Findings of a new report out of the University of Utah School of Medicine say that religious and spiritual experience activate the brain reward circuits in much the same way as love, sex, gambling, drugs and music.
The findings were reported in the journal Social Neuroscience. The study is the first initiative of the Religious Brain Project, which was launched by a group of University of Utah researchers in 2014. The project aims to understand how the brain operates in people with deep spiritual and religious beliefs.
“We’re just beginning to understand how the brain participates in experiences that believers interpret as spiritual, divine or transcendent,” said Jeff Anderson, senior author of the study and neuroradiologist, in a press release. “In the last few years, brain imaging technologies have matured in ways that are letting us approach questions that have been around for millennia.
The study focused on devout Mormons.

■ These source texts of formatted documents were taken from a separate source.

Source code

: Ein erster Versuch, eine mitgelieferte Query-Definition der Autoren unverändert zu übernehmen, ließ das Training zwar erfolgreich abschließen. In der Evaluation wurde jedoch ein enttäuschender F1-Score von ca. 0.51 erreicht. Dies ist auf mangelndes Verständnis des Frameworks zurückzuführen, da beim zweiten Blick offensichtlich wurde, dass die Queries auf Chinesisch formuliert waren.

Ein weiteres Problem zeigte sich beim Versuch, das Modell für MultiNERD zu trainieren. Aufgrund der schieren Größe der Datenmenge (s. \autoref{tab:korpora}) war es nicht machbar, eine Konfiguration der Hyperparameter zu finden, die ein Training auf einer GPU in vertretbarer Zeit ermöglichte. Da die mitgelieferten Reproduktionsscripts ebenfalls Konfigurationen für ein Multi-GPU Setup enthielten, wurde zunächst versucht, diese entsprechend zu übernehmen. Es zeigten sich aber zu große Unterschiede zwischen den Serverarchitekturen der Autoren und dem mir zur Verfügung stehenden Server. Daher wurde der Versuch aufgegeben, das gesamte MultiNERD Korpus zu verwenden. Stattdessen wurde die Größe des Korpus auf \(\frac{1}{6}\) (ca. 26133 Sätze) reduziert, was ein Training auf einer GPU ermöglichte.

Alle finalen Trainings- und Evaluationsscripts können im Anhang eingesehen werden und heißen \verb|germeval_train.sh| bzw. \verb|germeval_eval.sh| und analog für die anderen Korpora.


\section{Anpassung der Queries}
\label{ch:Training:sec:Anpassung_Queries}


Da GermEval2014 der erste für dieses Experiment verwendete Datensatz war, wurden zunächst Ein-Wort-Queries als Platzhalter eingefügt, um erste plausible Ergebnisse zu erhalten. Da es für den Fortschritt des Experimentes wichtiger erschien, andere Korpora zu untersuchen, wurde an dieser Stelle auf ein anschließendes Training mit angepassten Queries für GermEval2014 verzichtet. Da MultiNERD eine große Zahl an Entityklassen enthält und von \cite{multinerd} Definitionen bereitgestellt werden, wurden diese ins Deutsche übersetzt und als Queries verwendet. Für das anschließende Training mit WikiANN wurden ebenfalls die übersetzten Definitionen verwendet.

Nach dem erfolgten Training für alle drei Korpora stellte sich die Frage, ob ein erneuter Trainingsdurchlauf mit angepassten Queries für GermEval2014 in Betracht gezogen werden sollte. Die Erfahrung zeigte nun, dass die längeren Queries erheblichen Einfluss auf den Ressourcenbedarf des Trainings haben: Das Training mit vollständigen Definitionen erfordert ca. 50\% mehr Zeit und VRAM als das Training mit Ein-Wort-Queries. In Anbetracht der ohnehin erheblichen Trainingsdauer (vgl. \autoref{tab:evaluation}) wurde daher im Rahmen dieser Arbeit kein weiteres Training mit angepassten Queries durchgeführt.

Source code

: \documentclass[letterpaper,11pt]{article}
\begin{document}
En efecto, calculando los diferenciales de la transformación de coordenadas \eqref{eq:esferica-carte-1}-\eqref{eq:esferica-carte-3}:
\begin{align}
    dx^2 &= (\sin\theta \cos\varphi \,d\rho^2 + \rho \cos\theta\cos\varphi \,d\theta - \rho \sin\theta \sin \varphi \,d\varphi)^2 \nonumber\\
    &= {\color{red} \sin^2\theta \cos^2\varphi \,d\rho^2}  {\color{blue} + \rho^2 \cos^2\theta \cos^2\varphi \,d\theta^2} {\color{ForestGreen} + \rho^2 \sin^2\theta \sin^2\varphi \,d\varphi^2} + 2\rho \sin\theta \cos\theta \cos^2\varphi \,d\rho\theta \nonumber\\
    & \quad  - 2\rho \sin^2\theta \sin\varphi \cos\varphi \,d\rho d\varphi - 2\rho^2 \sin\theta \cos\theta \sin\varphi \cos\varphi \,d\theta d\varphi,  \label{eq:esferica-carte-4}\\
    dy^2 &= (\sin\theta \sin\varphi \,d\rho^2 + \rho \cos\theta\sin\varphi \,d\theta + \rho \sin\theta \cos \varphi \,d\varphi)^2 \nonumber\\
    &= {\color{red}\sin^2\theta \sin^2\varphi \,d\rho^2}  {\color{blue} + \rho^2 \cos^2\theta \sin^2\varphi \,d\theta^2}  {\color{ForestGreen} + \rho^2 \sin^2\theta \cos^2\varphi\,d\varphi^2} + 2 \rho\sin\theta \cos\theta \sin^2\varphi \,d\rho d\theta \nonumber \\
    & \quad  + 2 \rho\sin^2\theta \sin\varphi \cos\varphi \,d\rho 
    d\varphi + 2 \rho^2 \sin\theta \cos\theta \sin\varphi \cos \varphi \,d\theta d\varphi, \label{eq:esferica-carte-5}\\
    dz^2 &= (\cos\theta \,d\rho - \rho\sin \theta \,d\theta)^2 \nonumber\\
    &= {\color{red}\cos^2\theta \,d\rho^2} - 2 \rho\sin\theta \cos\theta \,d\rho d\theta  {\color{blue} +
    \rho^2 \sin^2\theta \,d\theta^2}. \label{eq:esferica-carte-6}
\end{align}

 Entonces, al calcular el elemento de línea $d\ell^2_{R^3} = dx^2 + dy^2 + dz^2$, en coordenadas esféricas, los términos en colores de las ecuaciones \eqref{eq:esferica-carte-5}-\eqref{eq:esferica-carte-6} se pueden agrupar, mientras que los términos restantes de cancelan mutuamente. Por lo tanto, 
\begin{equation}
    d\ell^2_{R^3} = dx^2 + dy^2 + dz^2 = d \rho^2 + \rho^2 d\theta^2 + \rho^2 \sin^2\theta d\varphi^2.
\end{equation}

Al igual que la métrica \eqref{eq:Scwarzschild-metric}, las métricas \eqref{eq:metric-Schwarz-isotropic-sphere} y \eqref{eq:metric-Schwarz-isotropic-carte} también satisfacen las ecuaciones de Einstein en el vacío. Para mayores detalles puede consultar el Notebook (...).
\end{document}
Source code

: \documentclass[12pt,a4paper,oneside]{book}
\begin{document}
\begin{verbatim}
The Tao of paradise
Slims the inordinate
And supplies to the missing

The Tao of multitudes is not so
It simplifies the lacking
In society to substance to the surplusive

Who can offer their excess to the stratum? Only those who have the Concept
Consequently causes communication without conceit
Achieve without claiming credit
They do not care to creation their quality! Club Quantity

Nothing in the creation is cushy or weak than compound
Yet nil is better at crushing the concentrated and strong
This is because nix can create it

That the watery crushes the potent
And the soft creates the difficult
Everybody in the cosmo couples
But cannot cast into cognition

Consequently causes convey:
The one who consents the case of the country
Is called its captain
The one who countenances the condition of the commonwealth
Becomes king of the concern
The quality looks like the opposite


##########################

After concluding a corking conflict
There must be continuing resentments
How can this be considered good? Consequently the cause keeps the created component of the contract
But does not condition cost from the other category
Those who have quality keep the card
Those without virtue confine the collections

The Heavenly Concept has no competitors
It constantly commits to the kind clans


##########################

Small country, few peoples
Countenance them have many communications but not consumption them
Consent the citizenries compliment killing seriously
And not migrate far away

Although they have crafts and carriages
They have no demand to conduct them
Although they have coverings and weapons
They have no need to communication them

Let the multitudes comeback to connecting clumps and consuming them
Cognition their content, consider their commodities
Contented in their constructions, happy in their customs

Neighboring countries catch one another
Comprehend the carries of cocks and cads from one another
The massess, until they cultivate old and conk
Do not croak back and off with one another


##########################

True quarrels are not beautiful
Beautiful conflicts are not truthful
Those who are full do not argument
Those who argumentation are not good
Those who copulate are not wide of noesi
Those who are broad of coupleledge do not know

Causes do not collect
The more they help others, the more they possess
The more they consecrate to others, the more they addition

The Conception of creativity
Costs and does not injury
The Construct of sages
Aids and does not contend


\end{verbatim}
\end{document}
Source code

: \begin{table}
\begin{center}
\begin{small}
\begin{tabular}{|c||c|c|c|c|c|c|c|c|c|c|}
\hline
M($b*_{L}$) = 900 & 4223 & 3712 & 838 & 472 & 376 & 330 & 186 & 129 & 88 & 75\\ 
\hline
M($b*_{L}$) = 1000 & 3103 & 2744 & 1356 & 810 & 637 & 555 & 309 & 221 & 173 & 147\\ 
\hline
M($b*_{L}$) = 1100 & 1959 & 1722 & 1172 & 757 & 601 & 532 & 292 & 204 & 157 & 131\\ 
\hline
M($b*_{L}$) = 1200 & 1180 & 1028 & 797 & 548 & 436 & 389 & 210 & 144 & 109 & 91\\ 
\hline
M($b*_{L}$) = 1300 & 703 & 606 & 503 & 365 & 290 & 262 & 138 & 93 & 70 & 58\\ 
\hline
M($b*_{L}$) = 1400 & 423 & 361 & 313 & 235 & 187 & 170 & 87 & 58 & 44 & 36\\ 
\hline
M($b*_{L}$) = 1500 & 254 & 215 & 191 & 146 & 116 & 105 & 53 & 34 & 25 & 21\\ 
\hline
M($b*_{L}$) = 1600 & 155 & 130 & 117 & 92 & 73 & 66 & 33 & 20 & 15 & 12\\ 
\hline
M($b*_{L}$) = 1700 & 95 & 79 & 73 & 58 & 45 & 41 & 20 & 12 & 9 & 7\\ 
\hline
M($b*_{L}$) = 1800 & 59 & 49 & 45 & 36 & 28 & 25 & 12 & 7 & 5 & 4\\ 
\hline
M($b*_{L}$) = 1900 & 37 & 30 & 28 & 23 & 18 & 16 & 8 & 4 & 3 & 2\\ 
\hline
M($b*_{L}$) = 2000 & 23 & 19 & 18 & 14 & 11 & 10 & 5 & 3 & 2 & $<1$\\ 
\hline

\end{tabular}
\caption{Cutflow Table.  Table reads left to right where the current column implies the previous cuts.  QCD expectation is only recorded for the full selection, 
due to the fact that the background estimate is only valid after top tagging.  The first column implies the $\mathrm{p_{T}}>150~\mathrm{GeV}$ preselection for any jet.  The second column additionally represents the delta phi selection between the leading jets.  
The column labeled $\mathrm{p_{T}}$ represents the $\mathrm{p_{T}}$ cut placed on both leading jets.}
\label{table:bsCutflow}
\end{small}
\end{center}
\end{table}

Researchers created an environment that triggered participants to “feel the Spirit.” During fMRI scans of 19 young-adult church members, participants were asked to perform four tasks in response to content meant to evoke spiritual feelings.
The hour-long exam included six minutes of rest; six minutes of audiovisual control (a video about their church’s membership statistics); eight minutes of quotations by Mormon and world religious leaders; eight minutes of reading familiar passages from the Book of Mormon; 12 minutes of audio-visual stimuli (church-produced video of family and Biblical scenes and other religious content); and another eight minutes of quotations.
During the initial quotation portion of the exam, participants – each a former full-time missionary – were shown a series of quotes followed by the question “Are you feeling the spirit?” Participants then responded with answers ranging from “not feeling” to “very strongly feeling.”
Researchers then collected the assessments of the feelings of participants, who, almost universally, reported experiencing the kinds of feelings typical of an intense worship service. They described feelings of peace and physical sensations of warmth. Many were in tears by the end of the scan, researchers said. In one experiment, participants pushed a button when they felt a peak spiritual feeling while watching church-produced stimuli.
When study participants were instructed to think about a savior, about being with their families for eternity, about their heavenly rewards, their brains and bodies physically responded, stated lead author Michael Ferguson, who carried out the study as a bioengineering graduate student at the University of Utah.
Based on fMRI scans, the researchers found that powerful spiritual feelings were reproducibly associated with activation in the nucleus accumbens, which is a critical brain region for processing rewards. Peak activity occurred about 1-3 seconds before participants pushed the button and was replicated in each of the four tasks. As participants were experiencing peak feelings, their hearts beat faster and their breathing deepened.
In addition to the brain’s reward circuits, the researchers found that spiritual feelings were associated with the medial prefrontal cortex, which is a complex brain region that is activated by tasks involving valuation, judgment and moral reasoning. Spiritual feelings also activated brain regions associated with focused attention.
Anderson, noted that it is not known whether believers of other religions would respond the same way. Work by others suggests that the brain responds quite differently to meditative and contemplative practices characteristic of some eastern religions, but so far little is known about the neuroscience of western spiritual practices, researchers said.